Walking home from a bar really can feel like a horror movie. We do hold our phones like life vests, primed to call 911. Or a decoy: How many debates have I had with friends on whether feigning a conversation on the phone deflects danger or not? (It doesn't, according to this discredited but still fascinating email chain letter on how to avoid rape.) How many times have I been followed, chased, or touched, when all I wanted was to take a few steps on my own?
The episode opens with two parallel plots. Dev and Arnold leave a bar, Dev having realized he hates bars now that he can Netflix and chill with Rachel. As he leaves, so does a nameless girl (played by Condola Rashad, who has inherited her mom's queenliness). While the dudes stroll casually home to the tune of “Don't Worry, Be Happy,” we see an alternative universe envelop the girl. Alone, she clutches her bag close. She is brisk and alert as she makes her way in the night. The music is scary.
She's right to rush. A drunk guy from the bar is trailing her, and he slips into her apartment building behind her. She locks him out even as he yells about what a nice guy he is. She calls the cops with a weariness that indicates she's done all this before. When we see her a scene later, at the craft-services table on set with Dev, she hears his tale of woe with admirable sympathy — he stepped on dog poop and ruined his favorite "sneakies." You can hear Ansari relishing this ridiculous word, which sits in such contrast with the actual gravity of her night, and her decision not to even speak of it. Is the plot device over the top? Yes. Is it satisfying all the same? I vote yes.

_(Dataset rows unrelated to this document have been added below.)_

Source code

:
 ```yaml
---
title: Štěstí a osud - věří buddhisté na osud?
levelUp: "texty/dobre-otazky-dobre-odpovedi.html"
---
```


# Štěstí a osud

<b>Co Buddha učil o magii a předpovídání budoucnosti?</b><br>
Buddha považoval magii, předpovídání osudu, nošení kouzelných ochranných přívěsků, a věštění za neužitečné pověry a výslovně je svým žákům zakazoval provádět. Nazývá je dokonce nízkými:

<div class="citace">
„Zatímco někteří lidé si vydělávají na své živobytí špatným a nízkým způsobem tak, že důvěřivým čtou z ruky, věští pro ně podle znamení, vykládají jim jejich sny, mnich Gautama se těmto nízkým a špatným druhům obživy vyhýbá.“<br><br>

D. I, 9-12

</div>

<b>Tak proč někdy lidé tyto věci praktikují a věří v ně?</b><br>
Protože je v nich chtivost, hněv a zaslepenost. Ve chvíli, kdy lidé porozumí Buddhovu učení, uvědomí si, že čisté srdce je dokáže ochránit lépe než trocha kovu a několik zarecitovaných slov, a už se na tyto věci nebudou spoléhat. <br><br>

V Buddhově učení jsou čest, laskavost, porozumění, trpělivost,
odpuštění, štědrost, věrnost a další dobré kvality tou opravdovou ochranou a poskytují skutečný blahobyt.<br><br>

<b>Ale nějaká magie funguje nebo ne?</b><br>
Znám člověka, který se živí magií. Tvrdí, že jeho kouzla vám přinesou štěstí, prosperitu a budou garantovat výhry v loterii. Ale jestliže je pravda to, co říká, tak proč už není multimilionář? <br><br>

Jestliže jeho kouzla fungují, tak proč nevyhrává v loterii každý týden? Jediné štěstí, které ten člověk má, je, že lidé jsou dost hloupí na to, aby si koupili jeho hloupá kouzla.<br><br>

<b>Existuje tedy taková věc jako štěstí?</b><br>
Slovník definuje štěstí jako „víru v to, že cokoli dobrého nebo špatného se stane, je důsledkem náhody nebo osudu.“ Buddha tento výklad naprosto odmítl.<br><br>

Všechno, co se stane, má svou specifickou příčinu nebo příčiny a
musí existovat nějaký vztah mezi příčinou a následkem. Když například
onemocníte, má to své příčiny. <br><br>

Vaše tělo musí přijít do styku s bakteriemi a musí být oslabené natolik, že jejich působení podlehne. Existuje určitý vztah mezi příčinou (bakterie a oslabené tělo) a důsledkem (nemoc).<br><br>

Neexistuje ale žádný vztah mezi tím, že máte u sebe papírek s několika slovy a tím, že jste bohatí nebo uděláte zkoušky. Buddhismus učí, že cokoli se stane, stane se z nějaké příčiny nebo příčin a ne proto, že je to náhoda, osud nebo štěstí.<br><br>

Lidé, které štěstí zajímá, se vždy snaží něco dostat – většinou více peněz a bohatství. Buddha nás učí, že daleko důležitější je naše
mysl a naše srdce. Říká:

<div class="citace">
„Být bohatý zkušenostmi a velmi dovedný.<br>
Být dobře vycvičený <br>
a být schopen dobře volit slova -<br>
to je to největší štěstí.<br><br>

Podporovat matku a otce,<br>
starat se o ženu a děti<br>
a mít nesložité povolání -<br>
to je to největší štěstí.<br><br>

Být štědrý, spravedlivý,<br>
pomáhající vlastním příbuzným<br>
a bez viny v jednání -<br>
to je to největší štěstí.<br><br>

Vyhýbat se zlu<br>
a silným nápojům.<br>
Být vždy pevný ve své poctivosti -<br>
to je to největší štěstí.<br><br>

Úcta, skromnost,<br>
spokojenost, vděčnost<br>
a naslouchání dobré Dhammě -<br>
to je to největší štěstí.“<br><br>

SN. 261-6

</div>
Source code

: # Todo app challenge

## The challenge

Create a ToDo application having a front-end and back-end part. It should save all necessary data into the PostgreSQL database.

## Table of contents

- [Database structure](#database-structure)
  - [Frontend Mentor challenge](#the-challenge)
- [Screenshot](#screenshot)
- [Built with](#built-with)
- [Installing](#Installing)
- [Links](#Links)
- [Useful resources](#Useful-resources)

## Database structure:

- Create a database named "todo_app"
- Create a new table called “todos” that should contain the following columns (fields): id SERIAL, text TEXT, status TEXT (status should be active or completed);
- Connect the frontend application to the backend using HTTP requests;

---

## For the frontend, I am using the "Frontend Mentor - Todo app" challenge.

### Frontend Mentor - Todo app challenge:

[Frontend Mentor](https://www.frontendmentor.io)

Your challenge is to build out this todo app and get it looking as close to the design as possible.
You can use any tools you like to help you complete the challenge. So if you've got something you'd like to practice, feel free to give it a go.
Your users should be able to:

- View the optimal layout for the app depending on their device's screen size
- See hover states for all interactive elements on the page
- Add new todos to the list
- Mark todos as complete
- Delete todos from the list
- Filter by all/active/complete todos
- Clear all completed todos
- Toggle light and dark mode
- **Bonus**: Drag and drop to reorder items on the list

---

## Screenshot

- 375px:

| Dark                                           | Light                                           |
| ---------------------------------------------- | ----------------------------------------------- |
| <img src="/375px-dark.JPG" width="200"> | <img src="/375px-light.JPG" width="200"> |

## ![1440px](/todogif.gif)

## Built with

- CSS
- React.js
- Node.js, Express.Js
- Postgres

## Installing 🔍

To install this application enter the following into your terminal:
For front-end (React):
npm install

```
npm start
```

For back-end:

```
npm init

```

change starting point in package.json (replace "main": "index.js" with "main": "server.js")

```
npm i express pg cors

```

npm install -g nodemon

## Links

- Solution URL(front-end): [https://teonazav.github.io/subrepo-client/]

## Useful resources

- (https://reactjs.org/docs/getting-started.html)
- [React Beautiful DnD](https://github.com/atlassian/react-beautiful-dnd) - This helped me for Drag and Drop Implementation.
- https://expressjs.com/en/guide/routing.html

The episode continues along these same MRA-baiting lines. Arnold dons his shining armor for Rachel to help her negotiate for a Craigslist couch. Once in the seller's apartment, though, his short-term memory implodes, and he caresses the couch like a club kid on ecstasy. Rachel saves the day, and her budget, with a lie about his mental deficiencies.
Dev is punished, too, for being a man. After catching a masturbator on the train — why are there so many of these? — he's feeling pretty good about his rep with the ladies. High on this, and a bunch of shots, he alerts the commercial's director to the sexism of the ad's structure, in which the ladies make lemonade for guys working backyard grills. This revelation costs Dev his job and leads to a fight with Rachel about how certain men make a practice of shaking hands with only the men in the room, no matter the presence of women. In the end, Dev's canvassing for the other half seems more hassle than boon when a feminist redo of the ad means he loses his role. I like this tug of war. After all, acceding to equality means seceding primacy. It's not fun for a man, and shouldn't be, even on TV.